[YOUR GOAL] Gather all lines from the material that contain the word "description".

[MATERIAL FOR THIS EXERCISE]
== == ==

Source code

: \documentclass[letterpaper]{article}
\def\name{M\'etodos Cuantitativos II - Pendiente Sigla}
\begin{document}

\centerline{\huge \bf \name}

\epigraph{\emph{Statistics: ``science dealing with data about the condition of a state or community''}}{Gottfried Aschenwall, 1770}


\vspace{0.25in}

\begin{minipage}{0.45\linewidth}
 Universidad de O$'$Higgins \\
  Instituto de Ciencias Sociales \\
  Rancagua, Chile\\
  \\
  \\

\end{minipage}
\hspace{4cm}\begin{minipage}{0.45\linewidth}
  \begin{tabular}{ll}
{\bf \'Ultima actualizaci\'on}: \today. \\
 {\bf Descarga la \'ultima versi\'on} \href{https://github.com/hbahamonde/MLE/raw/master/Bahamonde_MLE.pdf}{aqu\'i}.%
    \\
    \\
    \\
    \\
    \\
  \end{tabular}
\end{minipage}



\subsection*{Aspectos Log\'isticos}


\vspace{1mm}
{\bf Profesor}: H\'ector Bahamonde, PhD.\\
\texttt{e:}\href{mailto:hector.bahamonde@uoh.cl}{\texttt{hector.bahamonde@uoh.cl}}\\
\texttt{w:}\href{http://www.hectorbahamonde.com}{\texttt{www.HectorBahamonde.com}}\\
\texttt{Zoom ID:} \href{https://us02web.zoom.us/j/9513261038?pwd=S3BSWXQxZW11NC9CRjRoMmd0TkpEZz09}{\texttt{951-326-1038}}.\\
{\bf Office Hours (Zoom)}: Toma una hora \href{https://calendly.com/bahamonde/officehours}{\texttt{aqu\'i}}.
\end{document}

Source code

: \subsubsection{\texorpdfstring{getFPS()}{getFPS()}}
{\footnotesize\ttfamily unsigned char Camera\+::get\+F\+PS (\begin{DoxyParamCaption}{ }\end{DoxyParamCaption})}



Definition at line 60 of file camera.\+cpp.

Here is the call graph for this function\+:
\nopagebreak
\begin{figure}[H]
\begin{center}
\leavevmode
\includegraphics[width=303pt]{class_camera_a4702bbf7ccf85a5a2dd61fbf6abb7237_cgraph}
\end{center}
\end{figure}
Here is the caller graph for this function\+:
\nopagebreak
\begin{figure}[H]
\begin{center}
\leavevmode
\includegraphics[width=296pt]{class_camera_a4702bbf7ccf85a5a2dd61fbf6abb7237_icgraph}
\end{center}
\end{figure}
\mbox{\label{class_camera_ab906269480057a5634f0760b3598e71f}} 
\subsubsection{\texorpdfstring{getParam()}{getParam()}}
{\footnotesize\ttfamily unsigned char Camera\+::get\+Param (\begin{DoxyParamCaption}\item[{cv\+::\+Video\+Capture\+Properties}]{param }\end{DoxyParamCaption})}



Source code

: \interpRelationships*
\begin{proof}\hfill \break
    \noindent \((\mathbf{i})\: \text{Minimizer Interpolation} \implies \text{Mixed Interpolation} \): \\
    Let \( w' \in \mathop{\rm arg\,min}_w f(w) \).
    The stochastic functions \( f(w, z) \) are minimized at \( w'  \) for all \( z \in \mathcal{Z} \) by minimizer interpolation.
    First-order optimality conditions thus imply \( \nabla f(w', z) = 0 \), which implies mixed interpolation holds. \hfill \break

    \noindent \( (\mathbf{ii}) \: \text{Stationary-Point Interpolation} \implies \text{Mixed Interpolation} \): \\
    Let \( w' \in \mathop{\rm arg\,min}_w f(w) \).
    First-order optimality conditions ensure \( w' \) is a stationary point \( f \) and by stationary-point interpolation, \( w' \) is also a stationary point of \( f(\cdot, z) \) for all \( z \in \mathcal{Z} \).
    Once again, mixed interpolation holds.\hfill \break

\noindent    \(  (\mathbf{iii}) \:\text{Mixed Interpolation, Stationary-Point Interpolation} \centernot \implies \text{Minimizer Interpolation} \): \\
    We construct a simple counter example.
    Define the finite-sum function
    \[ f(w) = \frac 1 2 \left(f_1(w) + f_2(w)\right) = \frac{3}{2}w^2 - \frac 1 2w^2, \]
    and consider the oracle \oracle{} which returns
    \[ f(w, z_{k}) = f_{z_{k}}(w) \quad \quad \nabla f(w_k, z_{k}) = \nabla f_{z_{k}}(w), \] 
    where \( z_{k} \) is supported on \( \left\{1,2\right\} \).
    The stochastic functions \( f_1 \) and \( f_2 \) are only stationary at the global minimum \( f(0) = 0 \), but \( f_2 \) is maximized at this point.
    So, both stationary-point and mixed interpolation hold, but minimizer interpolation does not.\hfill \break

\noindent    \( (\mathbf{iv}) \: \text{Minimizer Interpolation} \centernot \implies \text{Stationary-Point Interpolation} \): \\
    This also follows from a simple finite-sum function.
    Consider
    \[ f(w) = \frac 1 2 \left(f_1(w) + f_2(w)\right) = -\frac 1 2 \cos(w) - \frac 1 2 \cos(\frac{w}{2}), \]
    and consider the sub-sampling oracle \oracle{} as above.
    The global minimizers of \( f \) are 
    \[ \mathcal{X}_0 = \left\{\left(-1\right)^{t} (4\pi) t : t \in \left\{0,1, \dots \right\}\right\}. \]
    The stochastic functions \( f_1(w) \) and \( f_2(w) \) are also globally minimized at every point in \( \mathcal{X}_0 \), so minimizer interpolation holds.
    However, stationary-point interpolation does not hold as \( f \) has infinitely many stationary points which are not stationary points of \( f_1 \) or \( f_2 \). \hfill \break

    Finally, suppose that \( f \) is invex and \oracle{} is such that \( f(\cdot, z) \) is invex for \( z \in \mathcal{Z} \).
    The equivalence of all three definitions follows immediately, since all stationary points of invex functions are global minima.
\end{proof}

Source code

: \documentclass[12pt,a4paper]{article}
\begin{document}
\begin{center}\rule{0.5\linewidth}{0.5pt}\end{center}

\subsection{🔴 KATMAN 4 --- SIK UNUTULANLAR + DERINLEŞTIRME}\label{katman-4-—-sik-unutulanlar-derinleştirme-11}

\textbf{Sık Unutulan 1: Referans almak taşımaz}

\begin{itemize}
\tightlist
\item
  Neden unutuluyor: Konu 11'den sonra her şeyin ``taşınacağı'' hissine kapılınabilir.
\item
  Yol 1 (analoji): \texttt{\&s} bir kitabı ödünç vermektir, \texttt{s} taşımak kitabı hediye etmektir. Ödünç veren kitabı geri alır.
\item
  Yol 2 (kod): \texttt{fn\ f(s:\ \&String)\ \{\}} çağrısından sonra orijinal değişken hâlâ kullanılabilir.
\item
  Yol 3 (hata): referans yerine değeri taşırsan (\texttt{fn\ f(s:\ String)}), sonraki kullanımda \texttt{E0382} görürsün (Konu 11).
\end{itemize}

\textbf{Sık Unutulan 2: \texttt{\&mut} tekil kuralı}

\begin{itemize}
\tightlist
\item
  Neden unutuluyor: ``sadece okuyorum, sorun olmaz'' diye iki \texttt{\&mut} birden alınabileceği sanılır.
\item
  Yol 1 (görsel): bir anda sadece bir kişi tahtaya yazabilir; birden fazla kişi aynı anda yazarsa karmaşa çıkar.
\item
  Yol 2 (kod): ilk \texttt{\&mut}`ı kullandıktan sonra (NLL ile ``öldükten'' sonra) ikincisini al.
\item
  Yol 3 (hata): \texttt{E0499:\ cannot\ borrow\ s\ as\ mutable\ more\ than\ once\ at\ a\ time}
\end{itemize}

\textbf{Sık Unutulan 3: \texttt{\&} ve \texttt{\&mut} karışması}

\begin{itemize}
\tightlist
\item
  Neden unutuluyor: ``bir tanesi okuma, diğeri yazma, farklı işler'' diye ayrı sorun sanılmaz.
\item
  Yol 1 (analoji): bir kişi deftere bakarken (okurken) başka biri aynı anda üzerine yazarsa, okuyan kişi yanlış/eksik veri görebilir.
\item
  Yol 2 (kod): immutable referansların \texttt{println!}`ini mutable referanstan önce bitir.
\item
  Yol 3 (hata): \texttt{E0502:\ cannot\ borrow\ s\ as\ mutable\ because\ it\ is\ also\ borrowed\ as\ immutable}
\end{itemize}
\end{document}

== == ==

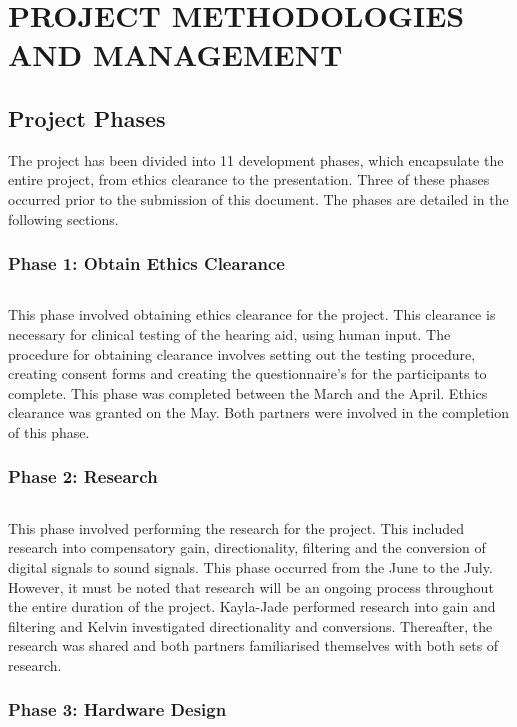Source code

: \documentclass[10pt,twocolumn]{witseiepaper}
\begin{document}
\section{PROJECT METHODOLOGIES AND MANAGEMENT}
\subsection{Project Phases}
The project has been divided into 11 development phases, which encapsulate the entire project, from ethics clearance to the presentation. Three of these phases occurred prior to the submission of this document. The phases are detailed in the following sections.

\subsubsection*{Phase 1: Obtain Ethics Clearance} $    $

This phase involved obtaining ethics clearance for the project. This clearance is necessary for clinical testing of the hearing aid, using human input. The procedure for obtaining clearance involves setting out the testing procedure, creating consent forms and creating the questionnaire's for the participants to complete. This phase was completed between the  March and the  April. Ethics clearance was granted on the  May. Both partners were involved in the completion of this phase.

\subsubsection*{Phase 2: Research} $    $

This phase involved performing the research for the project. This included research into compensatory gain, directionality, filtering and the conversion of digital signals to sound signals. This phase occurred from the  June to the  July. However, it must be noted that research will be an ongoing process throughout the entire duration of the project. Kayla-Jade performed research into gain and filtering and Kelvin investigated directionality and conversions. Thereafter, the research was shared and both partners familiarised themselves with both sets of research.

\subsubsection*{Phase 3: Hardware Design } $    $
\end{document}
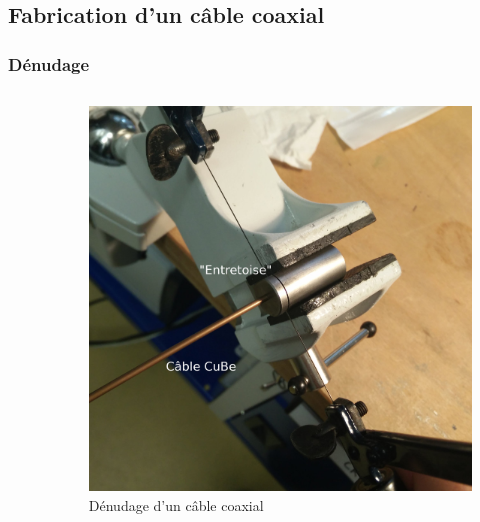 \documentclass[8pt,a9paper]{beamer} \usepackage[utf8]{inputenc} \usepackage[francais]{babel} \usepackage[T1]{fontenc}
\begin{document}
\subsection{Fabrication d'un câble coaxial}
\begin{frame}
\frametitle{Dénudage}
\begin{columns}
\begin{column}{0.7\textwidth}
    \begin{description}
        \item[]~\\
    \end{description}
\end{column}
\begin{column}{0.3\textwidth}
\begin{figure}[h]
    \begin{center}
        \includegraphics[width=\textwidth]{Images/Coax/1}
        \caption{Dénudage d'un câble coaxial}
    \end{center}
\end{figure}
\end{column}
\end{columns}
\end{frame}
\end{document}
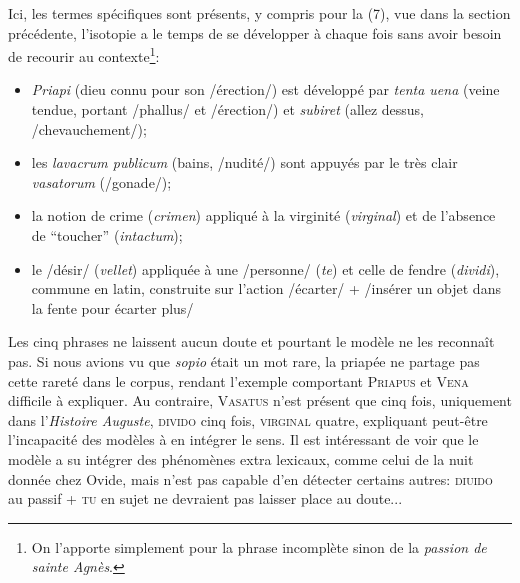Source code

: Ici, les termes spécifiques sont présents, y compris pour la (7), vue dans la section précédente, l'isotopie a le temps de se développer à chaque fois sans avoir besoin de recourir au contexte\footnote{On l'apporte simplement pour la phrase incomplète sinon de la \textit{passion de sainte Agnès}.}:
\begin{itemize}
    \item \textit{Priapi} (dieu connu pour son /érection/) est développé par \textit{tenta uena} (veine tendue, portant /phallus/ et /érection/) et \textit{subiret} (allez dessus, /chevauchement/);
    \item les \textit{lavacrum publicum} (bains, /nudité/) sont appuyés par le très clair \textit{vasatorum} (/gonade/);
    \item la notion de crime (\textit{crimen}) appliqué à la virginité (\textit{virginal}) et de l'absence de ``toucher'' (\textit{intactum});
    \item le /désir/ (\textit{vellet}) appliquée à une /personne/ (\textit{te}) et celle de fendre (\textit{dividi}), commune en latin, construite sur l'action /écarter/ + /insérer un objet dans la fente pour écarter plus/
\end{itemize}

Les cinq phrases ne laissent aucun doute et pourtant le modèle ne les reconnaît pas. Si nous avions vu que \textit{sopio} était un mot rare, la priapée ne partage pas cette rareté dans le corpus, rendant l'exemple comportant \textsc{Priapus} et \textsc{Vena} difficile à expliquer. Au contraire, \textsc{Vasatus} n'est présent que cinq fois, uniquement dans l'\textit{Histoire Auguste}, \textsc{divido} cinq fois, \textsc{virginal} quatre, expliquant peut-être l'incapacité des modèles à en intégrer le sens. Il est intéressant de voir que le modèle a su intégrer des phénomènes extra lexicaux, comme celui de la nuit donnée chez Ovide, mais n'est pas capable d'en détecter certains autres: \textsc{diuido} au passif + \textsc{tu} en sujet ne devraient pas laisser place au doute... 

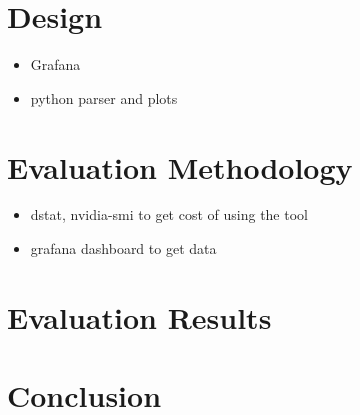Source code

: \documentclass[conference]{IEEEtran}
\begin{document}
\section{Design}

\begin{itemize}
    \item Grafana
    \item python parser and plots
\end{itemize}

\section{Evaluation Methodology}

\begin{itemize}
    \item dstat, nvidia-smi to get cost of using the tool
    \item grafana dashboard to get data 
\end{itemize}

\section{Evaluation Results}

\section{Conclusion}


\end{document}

== == ==

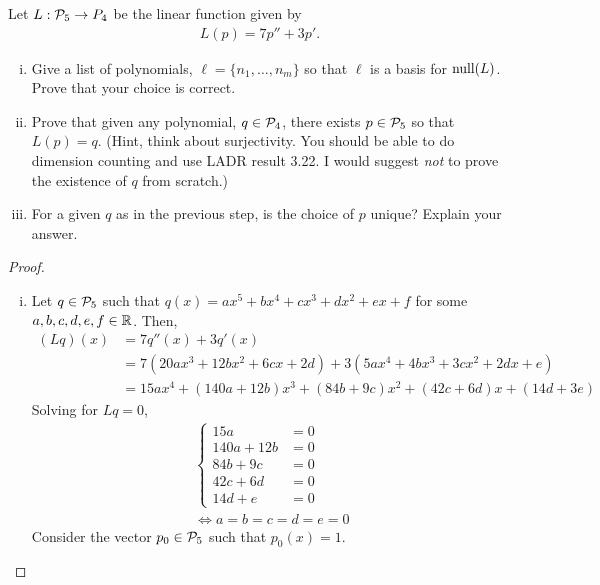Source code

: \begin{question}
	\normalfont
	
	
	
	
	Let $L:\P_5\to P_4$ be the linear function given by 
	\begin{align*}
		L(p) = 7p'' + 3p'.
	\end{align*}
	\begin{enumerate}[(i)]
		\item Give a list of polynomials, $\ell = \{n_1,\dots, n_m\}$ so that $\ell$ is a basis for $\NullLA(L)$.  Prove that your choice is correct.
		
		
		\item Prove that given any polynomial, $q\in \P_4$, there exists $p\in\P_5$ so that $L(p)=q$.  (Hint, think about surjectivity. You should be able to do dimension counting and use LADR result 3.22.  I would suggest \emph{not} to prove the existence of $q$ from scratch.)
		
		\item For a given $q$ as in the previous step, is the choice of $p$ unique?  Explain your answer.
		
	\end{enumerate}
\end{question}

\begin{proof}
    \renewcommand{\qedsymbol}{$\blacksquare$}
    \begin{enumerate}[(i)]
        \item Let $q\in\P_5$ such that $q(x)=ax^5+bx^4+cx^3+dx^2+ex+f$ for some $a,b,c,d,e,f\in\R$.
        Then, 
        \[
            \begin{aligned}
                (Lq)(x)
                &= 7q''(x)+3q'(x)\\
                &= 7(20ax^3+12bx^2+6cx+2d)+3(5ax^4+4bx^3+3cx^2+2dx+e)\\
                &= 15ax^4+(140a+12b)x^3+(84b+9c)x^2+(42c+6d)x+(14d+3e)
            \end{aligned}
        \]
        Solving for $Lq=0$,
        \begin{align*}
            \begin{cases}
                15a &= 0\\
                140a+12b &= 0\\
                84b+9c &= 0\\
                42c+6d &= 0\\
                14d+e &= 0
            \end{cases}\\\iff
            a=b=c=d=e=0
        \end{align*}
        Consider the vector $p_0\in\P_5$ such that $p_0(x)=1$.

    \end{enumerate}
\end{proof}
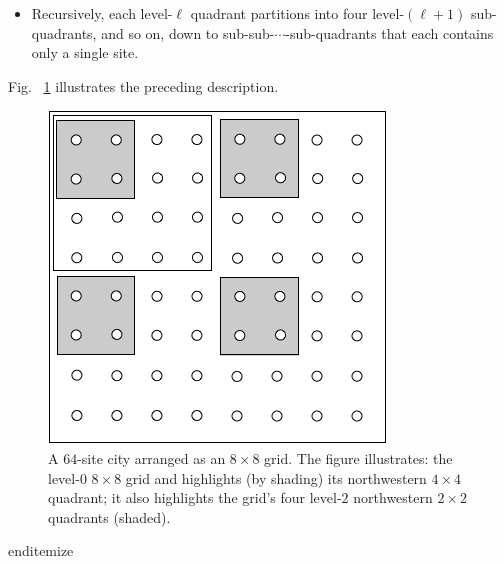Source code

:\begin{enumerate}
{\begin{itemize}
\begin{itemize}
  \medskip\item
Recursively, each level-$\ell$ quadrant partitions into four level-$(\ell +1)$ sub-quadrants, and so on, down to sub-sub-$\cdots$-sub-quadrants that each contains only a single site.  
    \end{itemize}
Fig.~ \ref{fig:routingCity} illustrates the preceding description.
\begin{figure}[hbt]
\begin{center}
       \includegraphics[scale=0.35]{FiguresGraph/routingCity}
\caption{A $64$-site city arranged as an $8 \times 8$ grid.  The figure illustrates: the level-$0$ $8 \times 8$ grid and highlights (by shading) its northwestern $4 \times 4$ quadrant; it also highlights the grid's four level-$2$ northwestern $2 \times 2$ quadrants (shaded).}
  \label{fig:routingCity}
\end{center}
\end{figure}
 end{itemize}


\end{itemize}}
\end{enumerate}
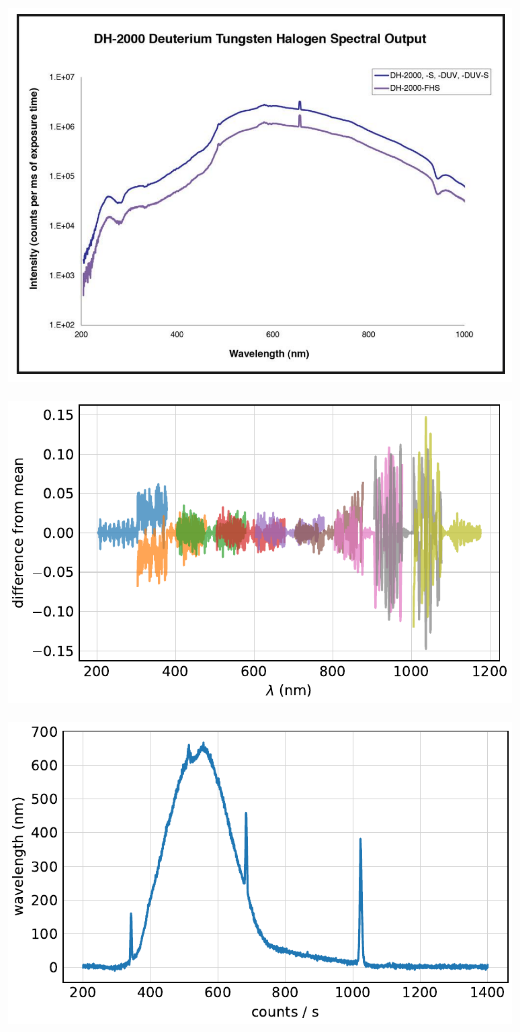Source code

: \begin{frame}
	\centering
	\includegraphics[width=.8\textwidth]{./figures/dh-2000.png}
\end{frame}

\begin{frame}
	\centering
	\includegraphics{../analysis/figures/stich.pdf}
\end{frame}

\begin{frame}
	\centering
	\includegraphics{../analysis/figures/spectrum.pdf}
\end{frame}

== == ==

[RESULT OF THE TASK]
    \begin{description}
    \end{description}
Fig.~ \ref{fig:routingCity} illustrates the preceding description.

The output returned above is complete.